According to an aspect of the invention, there is provided a system for determining features. In an embodiment of the invention, the system may relate to determining facial features. The system comprises input means for receiving stereo image data comprising a set of corresponding first and second image frames indicative of a target. The first and second image frames may be stereo-rectified. The system comprises processing means for using a stored shape variation model to determine parameters associated with at least one image feature identified in the stereo image data. The system comprises output means for outputting the parameters associated with the at least one image feature.
The processing means may comprise one or more electronic processing devices which operable execute a set of instructions. The set of instructions may be stored in one or more memory devices accessible to the one or more processing devices. The set of instructions may implement one or both of the annotating means and the training means. The input means may comprise an electrical input for receiving the stereo image data.

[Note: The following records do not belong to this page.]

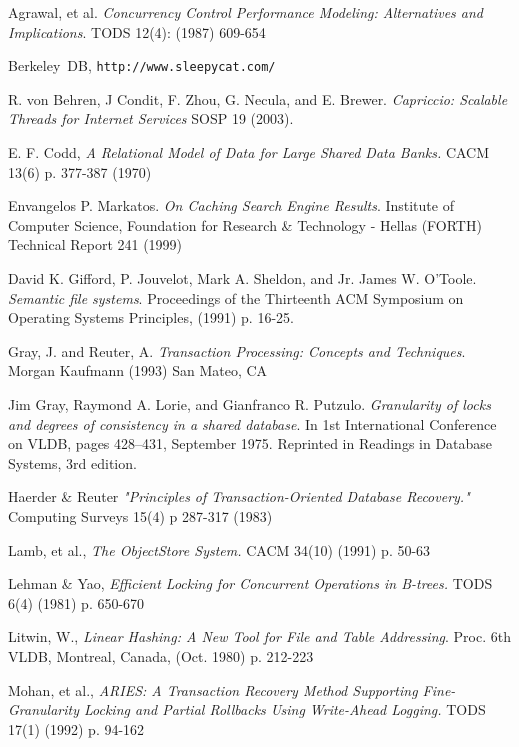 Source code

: \documentclass[letterpaper,twocolumn,english]{article}
\begin{document}
\begin{thebibliography}{99}

 Agrawal, et al. {\em Concurrency Control Performance Modeling: Alternatives and Implications}. TODS 12(4): (1987) 609-654

 Berkeley~DB, {\tt http://www.sleepycat.com/}

 R. von Behren, J Condit, F. Zhou, G. Necula, and E. Brewer. {\em Capriccio: Scalable Threads for Internet Services} SOSP 19 (2003).

 E. F. Codd, {\em A Relational Model of Data for Large Shared Data Banks.} CACM 13(6) p. 377-387 (1970)

 Envangelos P. Markatos. {\em On Caching Search Engine Results}.  Institute of Computer Science, Foundation for Research \& Technology - Hellas (FORTH) Technical Report 241 (1999)

 David K. Gifford, P. Jouvelot, Mark A. Sheldon, and Jr. James W. O'Toole. {\em Semantic file systems}. Proceedings of the Thirteenth ACM Symposium on Operating Systems Principles, (1991) p. 16-25.

 Gray, J. and Reuter, A. {\em Transaction Processing: Concepts and Techniques}. Morgan Kaufmann (1993) San Mateo, CA

 Jim Gray, Raymond A. Lorie, and Gianfranco R. Putzulo. {\em Granularity of locks and degrees of consistency in a shared database}. In 1st International Conference on VLDB, pages 428--431, September 1975. Reprinted in Readings in Database Systems, 3rd edition.

 Haerder \& Reuter {\em "Principles of Transaction-Oriented Database Recovery." } Computing Surveys 15(4) p 287-317 (1983)

 Lamb, et al., {\em The ObjectStore System.} CACM 34(10) (1991) p. 50-63

 Lehman \& Yao, {\em Efficient Locking for Concurrent Operations in B-trees.} TODS 6(4) (1981) p. 650-670

 Litwin, W., {\em Linear Hashing: A New Tool for File and Table Addressing}. Proc. 6th VLDB, Montreal, Canada, (Oct. 1980) p. 212-223

 Mohan, et al., {\em ARIES: A Transaction Recovery Method Supporting Fine-Granularity Locking and Partial Rollbacks Using Write-Ahead Logging.} TODS 17(1) (1992) p. 94-162


\end{thebibliography}
\end{document}
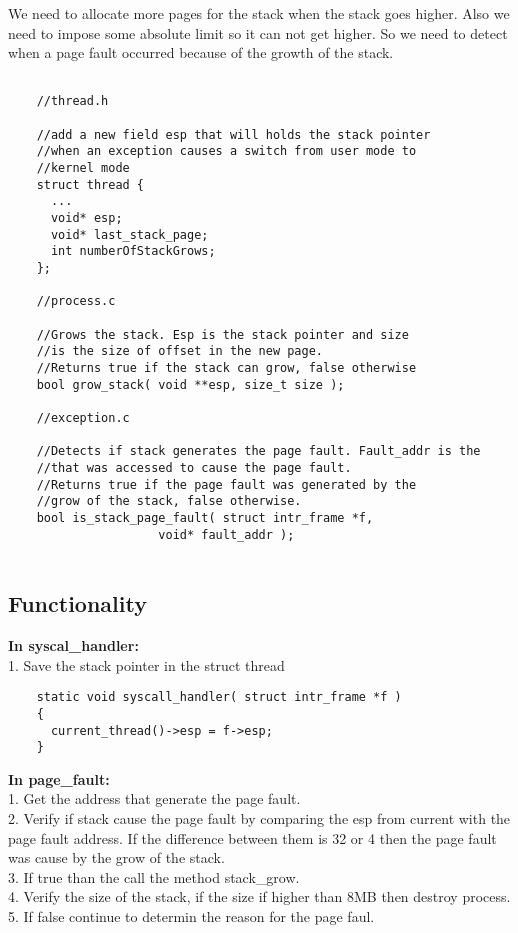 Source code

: We need to allocate more pages for the stack when the stack goes higher. Also we need to impose some absolute limit so it can not get higher. So we need to detect when a page fault occurred because of the growth of the stack. 

\begin{lstlisting} 

	//thread.h

	//add a new field esp that will holds the stack pointer
	//when an exception causes a switch from user mode to
	//kernel mode
	struct thread {
	  ...
	  void* esp;
	  void* last_stack_page;
	  int numberOfStackGrows;
	};

	//process.c

	//Grows the stack. Esp is the stack pointer and size
	//is the size of offset in the new page.
	//Returns true if the stack can grow, false otherwise
	bool grow_stack( void **esp, size_t size );

	//exception.c

	//Detects if stack generates the page fault. Fault_addr is the 
	//that was accessed to cause the page fault.
	//Returns true if the page fault was generated by the
	//grow of the stack, false otherwise.
	bool is_stack_page_fault( struct intr_frame *f, 
					 void* fault_addr ); 
	
\end{lstlisting}


\subsection{Functionality}
 
\textbf{In syscal\_handler:}
	  \\1. Save the stack pointer in the struct thread

\begin{lstlisting}
	static void syscall_handler( struct intr_frame *f )
	{
	  current_thread()->esp = f->esp;
	}
\end{lstlisting}


\textbf{In page\_fault:}
	  \\1. Get the address that generate the page fault.
	  \\2. Verify if stack cause the page fault by comparing the esp from current with the page fault address. If the difference between them is 32 or 4 then the page fault was cause by the grow of the stack.
	  \\3. If true than the call the method stack\_grow.
	  \\4. Verify the size of the stack, if the size if higher than 8MB then destroy process.
	  \\5. If false continue to determin the reason for the page faul.

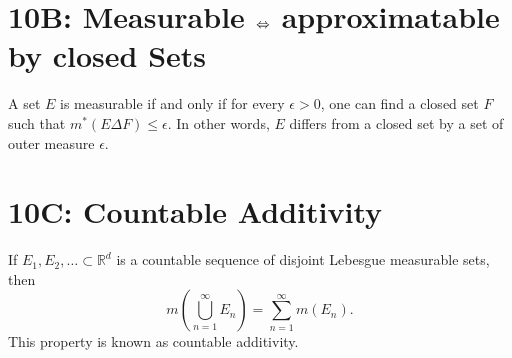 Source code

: \documentclass[lang=cn,11pt]{template}
\begin{document}
\section*{10B: Measurable $\Leftrightarrow$ approximatable by closed Sets}
A set \( E \) is measurable if and only if for every \( \epsilon > 0 \), one can find a closed set \( F \) such that \( m^*(E \Delta F) \leq \epsilon \). In other words, \( E \) differs from a closed set by a set of outer measure \( \epsilon \).

\section*{10C: Countable Additivity}
\begin{theorem}
If \( E_1, E_2, \dots \subset \mathbb{R}^d \) is a countable sequence of disjoint Lebesgue measurable sets, then
\[
m\left( \bigcup_{n=1}^{\infty} E_n \right) = \sum_{n=1}^{\infty} m(E_n).
\]
This property is known as countable additivity.
\end{theorem}


\end{document}

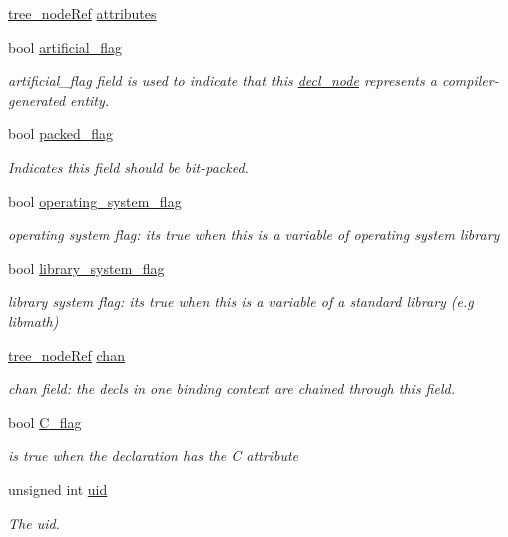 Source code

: \begin{DoxyCompactItemize}
\hyperlink{tree__node_8hpp_a6ee377554d1c4871ad66a337eaa67fd5}{tree\+\_\+node\+Ref} \hyperlink{structdecl__node_a2042ff2aba0abb5b7c6c38e2490d8c1d}{attributes}
\item 
bool \hyperlink{structdecl__node_a99bf581d9245483b7fa402072094835b}{artificial\+\_\+flag}
\begin{DoxyCompactList}\small\item\em artificial\+\_\+flag field is used to indicate that this \hyperlink{structdecl__node}{decl\+\_\+node} represents a compiler-\/generated entity. \end{DoxyCompactList}\item 
bool \hyperlink{structdecl__node_aae0dddaa904bf9367a4d045df78d7a3e}{packed\+\_\+flag}
\begin{DoxyCompactList}\small\item\em Indicates this field should be bit-\/packed. \end{DoxyCompactList}\item 
bool \hyperlink{structdecl__node_a93a4d05434b7bdb6074264ccafd622ce}{operating\+\_\+system\+\_\+flag}
\begin{DoxyCompactList}\small\item\em operating system flag\+: it\textquotesingle{}s true when this is a variable of operating system library \end{DoxyCompactList}\item 
bool \hyperlink{structdecl__node_a64f029e5a78c2a08b2739ede17c9c411}{library\+\_\+system\+\_\+flag}
\begin{DoxyCompactList}\small\item\em library system flag\+: it\textquotesingle{}s true when this is a variable of a standard library (e.\+g libmath) \end{DoxyCompactList}\item 
\hyperlink{tree__node_8hpp_a6ee377554d1c4871ad66a337eaa67fd5}{tree\+\_\+node\+Ref} \hyperlink{structdecl__node_a0182832cf7a99a9ad11386a0fd499e7a}{chan}
\begin{DoxyCompactList}\small\item\em chan field\+: the decls in one binding context are chained through this field. \end{DoxyCompactList}\item 
bool \hyperlink{structdecl__node_a211b05cc143eac8340ae3509c2519243}{C\+\_\+flag}
\begin{DoxyCompactList}\small\item\em is true when the declaration has the C attribute \end{DoxyCompactList}\item 
unsigned int \hyperlink{structdecl__node_aaefaebdb0a81bf16733e9f88089bc318}{uid}
\begin{DoxyCompactList}\small\item\em The uid. \end{DoxyCompactList}\end{DoxyCompactItemize}
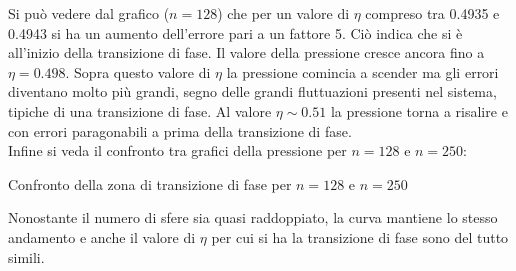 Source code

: Si può vedere dal grafico ($n=128$) che per un valore di $\eta$ compreso tra 0.4935 e 0.4943 si ha un aumento dell'errore pari a un fattore 5. Ciò indica che si è all'inizio della transizione di fase.
Il valore della pressione cresce ancora fino a $\eta = 0.498$.
Sopra questo valore di $\eta$ la pressione comincia a scender ma gli errori diventano molto più grandi, segno delle grandi fluttuazioni presenti nel sistema, tipiche di una transizione di fase.
Al valore $\eta \sim 0.51$ la pressione torna a risalire e con errori paragonabili a prima della transizione di fase.\\
Infine si veda il confronto tra grafici della pressione per $n=128$ e $n=250$:

\begin{myfig}[h]
	\caption{Confronto della zona di transizione di fase per $n=128$ e $n=250$}
\end{myfig}
Nonostante il numero di sfere sia quasi raddoppiato, la curva mantiene lo stesso andamento e anche il valore di $\eta$ per cui si ha la transizione di fase sono del tutto simili.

In an embodiment of the invention, the input means may comprise a stereo camera. Optionally, the stereo camera is attachable to a headset. Advantageously, this allows for operation in combination with the VR/AR headset. The stereo image camera may output the stereo image data to the one or more processing devices.
In an embodiment of the invention, the stereo camera is an infra-red camera. Advantageously, this allows for operation in sub-optimal light conditions.
In an embodiment of the invention, the shape variation model is trained according to a training dataset. Optionally, the training dataset is constrained according to an epipolar constraint.
In an embodiment of the invention, the shape variation model is a Linear Point Distribution Model.
In an embodiment of the invention, identifying the at least one image feature in the stereo image data may comprise using a profile matching algorithm. Optionally, the profile matching algorithm may use an Active Shape Model. Optionally, the profile matching algorithm may comprise tracking local patches in a regression framework.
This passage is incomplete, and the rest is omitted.